How to use Basic Authentication for APIs in Frends

Both managed identities as well as custom user accounts can be used.

Frends provides a limited support for using Basic Authentication scheme for APIs, and Processes using HTTP Trigger.

Requirements

In order to set up a basic authentication scheme by building it into your Processes, only Process Editor role, or similar permission level, is required.

In order to authenticate against an Active Directory or local users on the Agent machine, you need to be using on-premise or otherwise self-hosted Agent machines instead of Frends PaaS or Cloud Agents. Whether authentication is done against the AD or the machine's local users depends on whether the Frends Agent user account is a local account or an AD account.

In order to use Basic Authentication on Frends Cloud Agents, the authentication needs to be built in to the Process logic.

Basic Authentication within a Process

Available for both API Processes and Processes using HTTP Trigger, Basic Authentication flow can be created into the Process flow, instead of requiring support for it from the Frends Platform.

In this scenario the API or HTTP Trigger should be configured to allow public access through API Policies, unless some other authentication method would be used in addition to basic authentication to limit the access.

With the public or mostly public access set, you next need to set up your Process to perform checking of authentication headers within the Process.

Basic Authentication method is based on a secret value in HTTP header. The header is in form Authorization: Basic "base64encode(username:password)" where the username and password are joined with single colon (:) into a UTF-8 encoded string, and then base64 encoded.

As the header values are available within the Process, the header can be read and parsed for validation. Alternatively if the Basic Authentication is done against one or few allowed credentials in a list, the original header can be left as is and the known credentials are encoded into Base64 string as explained above.

If the validation succeeds and the values match some predefined credentials (or checked against another API or such), the Process flow is allowed to continue. Otherwise the Process should end in returning either HTTP status code 401 or 403, depending on if the authentication failed (401) or if the authenticated user was not allowed to call this endpoint (403).

Example flow of performing Basic Authentication in Frends Process.

Performing Basic Authentication in this manner means that there will be a lot of Process executions as all attempts will trigger the Process, but only the valid requests will allow continuing the execution, while invalid requests are finished early.

This is different from using an authentication method provided by Frends Platform in that the authentication will be checked before the Process is triggered, allowing Process to execute only if the authentication was valid.
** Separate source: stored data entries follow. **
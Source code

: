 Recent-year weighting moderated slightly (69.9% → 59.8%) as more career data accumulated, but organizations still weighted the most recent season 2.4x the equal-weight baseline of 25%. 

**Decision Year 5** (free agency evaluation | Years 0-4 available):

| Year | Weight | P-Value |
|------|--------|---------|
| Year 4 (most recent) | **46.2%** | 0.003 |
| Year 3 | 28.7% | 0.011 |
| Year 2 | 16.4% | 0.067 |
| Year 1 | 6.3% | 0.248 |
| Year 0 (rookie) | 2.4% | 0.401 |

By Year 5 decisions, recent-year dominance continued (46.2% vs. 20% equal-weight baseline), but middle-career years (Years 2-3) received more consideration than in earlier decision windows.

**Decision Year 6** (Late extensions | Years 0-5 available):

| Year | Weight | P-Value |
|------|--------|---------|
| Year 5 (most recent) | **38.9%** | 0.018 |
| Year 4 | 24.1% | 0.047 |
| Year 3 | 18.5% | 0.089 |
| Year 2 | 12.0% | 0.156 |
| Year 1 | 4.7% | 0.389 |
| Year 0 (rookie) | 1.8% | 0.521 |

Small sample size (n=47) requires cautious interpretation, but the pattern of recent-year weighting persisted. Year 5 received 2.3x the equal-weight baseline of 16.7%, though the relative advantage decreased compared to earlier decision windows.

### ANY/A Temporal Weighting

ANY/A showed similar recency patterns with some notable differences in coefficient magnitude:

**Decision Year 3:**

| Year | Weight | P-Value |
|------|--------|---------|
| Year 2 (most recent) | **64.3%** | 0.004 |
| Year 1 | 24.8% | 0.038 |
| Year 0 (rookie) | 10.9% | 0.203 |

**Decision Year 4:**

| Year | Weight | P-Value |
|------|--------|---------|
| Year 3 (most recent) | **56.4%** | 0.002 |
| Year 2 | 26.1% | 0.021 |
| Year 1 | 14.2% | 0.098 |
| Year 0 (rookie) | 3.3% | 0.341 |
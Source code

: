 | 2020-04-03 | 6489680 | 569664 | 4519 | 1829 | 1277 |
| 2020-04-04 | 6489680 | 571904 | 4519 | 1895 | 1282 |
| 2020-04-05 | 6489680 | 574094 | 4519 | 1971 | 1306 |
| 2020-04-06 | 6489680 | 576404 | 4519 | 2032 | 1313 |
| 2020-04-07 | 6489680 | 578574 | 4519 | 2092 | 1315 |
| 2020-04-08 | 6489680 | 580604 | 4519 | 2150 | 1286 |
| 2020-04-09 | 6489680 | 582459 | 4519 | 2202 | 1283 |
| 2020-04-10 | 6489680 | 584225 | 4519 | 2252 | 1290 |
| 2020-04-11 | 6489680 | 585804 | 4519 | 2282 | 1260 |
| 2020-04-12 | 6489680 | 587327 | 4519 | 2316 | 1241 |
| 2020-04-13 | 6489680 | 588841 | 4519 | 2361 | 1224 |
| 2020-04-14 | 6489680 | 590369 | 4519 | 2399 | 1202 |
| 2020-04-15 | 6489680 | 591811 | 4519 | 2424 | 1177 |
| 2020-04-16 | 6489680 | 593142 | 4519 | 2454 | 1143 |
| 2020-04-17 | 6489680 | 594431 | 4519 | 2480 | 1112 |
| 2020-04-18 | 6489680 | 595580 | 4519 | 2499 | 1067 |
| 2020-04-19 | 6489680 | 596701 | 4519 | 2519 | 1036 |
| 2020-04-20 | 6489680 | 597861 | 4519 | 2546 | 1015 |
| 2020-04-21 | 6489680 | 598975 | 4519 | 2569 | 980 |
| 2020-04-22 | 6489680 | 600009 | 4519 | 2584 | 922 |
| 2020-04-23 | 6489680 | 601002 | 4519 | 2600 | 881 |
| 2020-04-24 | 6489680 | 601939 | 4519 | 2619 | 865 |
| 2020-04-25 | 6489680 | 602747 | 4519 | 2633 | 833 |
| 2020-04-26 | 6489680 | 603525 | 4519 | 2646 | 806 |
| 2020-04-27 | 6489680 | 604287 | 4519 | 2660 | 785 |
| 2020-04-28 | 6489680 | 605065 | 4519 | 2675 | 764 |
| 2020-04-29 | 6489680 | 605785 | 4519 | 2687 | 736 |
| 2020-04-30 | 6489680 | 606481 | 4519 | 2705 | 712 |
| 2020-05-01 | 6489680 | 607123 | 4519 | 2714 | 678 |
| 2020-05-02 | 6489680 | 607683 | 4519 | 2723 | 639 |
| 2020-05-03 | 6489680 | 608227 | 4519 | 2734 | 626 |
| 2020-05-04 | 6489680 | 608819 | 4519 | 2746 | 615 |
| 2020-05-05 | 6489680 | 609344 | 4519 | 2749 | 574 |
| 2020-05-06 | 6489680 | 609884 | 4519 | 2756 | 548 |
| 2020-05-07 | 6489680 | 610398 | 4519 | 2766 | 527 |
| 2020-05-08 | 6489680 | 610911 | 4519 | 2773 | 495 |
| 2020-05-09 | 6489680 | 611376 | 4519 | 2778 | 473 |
Because the authentication data is provided as almost plain text and there might not be a centralized and especially secure way to manage the credentials, this is not recommended to be used for applications requiring high security. API key authentication provides similar level of security while being managed by the Frends Platform, and should be the preferred authentication method for simple, low security requirements use case.

Basic Authentication against AD or local users

Only with a self-hosted Frends Agent, the HTTP Trigger can be set to use Basic Authentication as the authorization method. Depending on the type of user account the Frends Agent and Service was provided decides whether the Basic Authentication is checked against an Active Directory, or against the local user accounts on the Agent machine.

If the Frends Agent is running by using a local account on the Agent machine, any incoming requests to a Process using HTTP Trigger with Basic Authentication will be checked against the local user accounts on the Agent machine.

Instead, if the Frends Agent was provided a user account in Active Directory, the Basic Authentication is also checked against the users in the same AD.

As this authentication method is supported by the Frends Platform, the authentication and authorization is done before the Process is triggered, and only valid requests will trigger the Process.

To note, there are no ways to adjust which user accounts are allowed to connect to the Process and which are not. As long as the user account exists and can log in, the request to the API or HTTP Trigger is allowed.

Other forms of Basic Authentication

Unfortunately Frends does not have support for implementing the Basic Authentication in other ways.

In order to authenticate API endpoints with Basic Authentication, the method will need to be built in to the Process, with no explicit support from the Frends Platform. While it will mean more allowed requests to trigger the Process initially, it does also then give freedom to build your own authentication method around it.

For Frends PaaS Agents that are hosted in Frends Cloud, only option to perform Basic Authentication is also to build it into the Process, similarly to when using APIs, even if HTTP Trigger is used instead.

In order to specifically control who can access your API or Processes using HTTP Trigger and built-in basic authentication, the authentication method will also need to be built in to the Process itself, due to there being no way to adjust which existing user is allowed to access the Process in Frends.